Here’s why; I think the $v_{final}$ that you’d calculate from the acceleration and distance is different from the velocity $v$ in the Lorentz formula part of the integration. If a mass is being accelerated over a small distance $ds$, then the mass increases based on the mean velocity in that small distance $ds$ and not based on the final velocity at the moment the mass finishes that small distance $ds$. The $v$ in the Lorentz formula should be the velocity at half of $ds$, so that $v = \frac{1}{2}v_{final}$. How can the $v$ in the Lorentz term and the $v_{final}$ still be considered the same?

Last edited: Mar 13, 2017
2. Mar 13, 2017

### Staff: Mentor

You've already gone wrong by trying to use $E = mc^2$ for an object that is not at rest.

Only in the non-relativistic limit, where $a \cdot s << c^2$.

You've gone wrong again by trying to use "relativistic mass" here.

This is also only true in the non-relativistic limit.

Only in the non-relativistic limit.

If you're really trying to do a correct relativistic calculation, you need to use the correct relativistic formulas.
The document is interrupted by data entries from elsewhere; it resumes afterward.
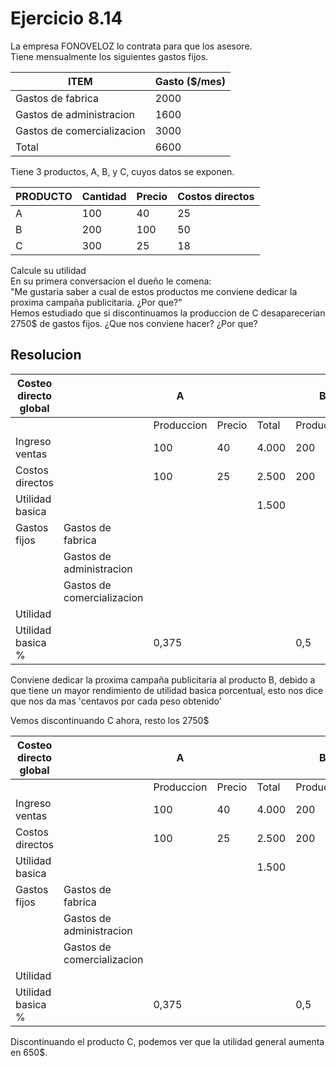 # Ejercicio 8.14

La empresa FONOVELOZ lo contrata para que los asesore.			
Tiene mensualmente los siguientes gastos fijos.			

| ITEM                       | Gasto ($/mes) |
|----------------------------|---------------|
| Gastos de fabrica          |          2000 |
| Gastos de administracion   |          1600 |
| Gastos de comercializacion |          3000 |
| Total                      |          6600 |

Tiene 3 productos, A, B, y C, cuyos datos se exponen.

| PRODUCTO | Cantidad | Precio | Costos directos |
|----------|----------|--------|-----------------|
| A        |      100 |     40 |              25 |
| B        |      200 |    100 |              50 |
| C        |      300 |     25 |              18 |

Calcule su utilidad								
En su primera conversacion el dueño le comena:								
"Me gustaria saber a cual de estos productos me conviene dedicar la proxima campaña publicitaria. ¿Por que?"								
Hemos estudiado que si discontinuamos la produccion de C desaparecerian 2750$ de gastos fijos. ¿Que nos conviene hacer? ¿Por que?

## Resolucion

| Costeo directo global |                            |    A          |        |       | B          |        |        | C          |        |       | Total  |
|-----------------------|----------------------------|---------------|--------|-------|------------|--------|--------|------------|--------|-------|--------|
|                       |                            |    Produccion | Precio | Total | Produccion | Precio | Total  | Produccion | Precio | Total |        |
| Ingreso ventas        |                            |           100 |     40 | 4.000 |        200 |    100 | 20.000 |        300 |     25 | 7.500 | 31.500 |
| Costos directos       |                            |           100 |     25 | 2.500 |        200 |     50 | 10.000 |        300 |     18 | 5.400 | 17.900 |
| Utilidad basica       |                            |               |        | 1.500 |            |        | 10.000 |            |        | 2.100 | 13.600 |
| Gastos fijos          | Gastos de fabrica          |               |        |       |            |        |        |            |        |       |   2000 |
|                       | Gastos de administracion   |               |        |       |            |        |        |            |        |       |   1600 |
|                       | Gastos de comercializacion |               |        |       |            |        |        |            |        |       |   3000 |
| Utilidad              |                            |               |        |       |            |        |        |            |        |       |  7.000 |
| Utilidad basica %     |                            |         0,375 |        |       |        0,5 |        |        |       0,28 |        |       |   0,43 |

Conviene dedicar la proxima campaña publicitaria al producto B, debido a que tiene un mayor rendimiento de utilidad basica porcentual, esto nos dice que nos da mas 'centavos por cada peso obtenido'


Vemos discontinuando C ahora, resto los 2750$

| Costeo directo global |                            |    A          |        |       | B          |        |        | Total  |
|-----------------------|----------------------------|---------------|--------|-------|------------|--------|--------|--------|
|                       |                            |    Produccion | Precio | Total | Produccion | Precio | Total  |        |
| Ingreso ventas        |                            |           100 |     40 | 4.000 |        200 |    100 | 20.000 | 24.000 |
| Costos directos       |                            |           100 |     25 | 2.500 |        200 |     50 | 10.000 | 12.500 |
| Utilidad basica       |                            |               |        | 1.500 |            |        | 10.000 | 11.500 |
| Gastos fijos          | Gastos de fabrica          |               |        |       |            |        |        |   2000 |
|                       | Gastos de administracion   |               |        |       |            |        |        |   1600 |
|                       | Gastos de comercializacion |               |        |       |            |        |        |    250 |
| Utilidad              |                            |               |        |       |            |        |        |  7.650 |
| Utilidad basica %     |                            |         0,375 |        |       |        0,5 |        |        |   0,48 |


Discontinuando el producto C, podemos ver que la utilidad general aumenta en 650$.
Assuming that the fixed, known quantities are the acceleration $a$ (and you also have to decide whether that is proper acceleration or coordinate acceleration--I recommend the former) and the distance $s$ (assumed to be the distance in the inertial frame in which the object starts out at rest, but you should specify that too), you can use the relativistic rocket equations to find out the other quantities. See here:

http://math.ucr.edu/home/baez/physics/Relativity/SR/Rocket/rocket.html

Note that Baez does not give an explicit formula for energy, but he does give formulas for the relativistic $\gamma$ factor, which amounts to the same thing (since the energy of an object with rest mass $m$ is just $\gamma m c^2$).

3. Mar 13, 2017

### JohnnyGui

Apologies, I wasn't clear enough on this. I did mean the needed energy to accelerate a mass that was at rest at the start. I'll try and see what I can pick up from the link.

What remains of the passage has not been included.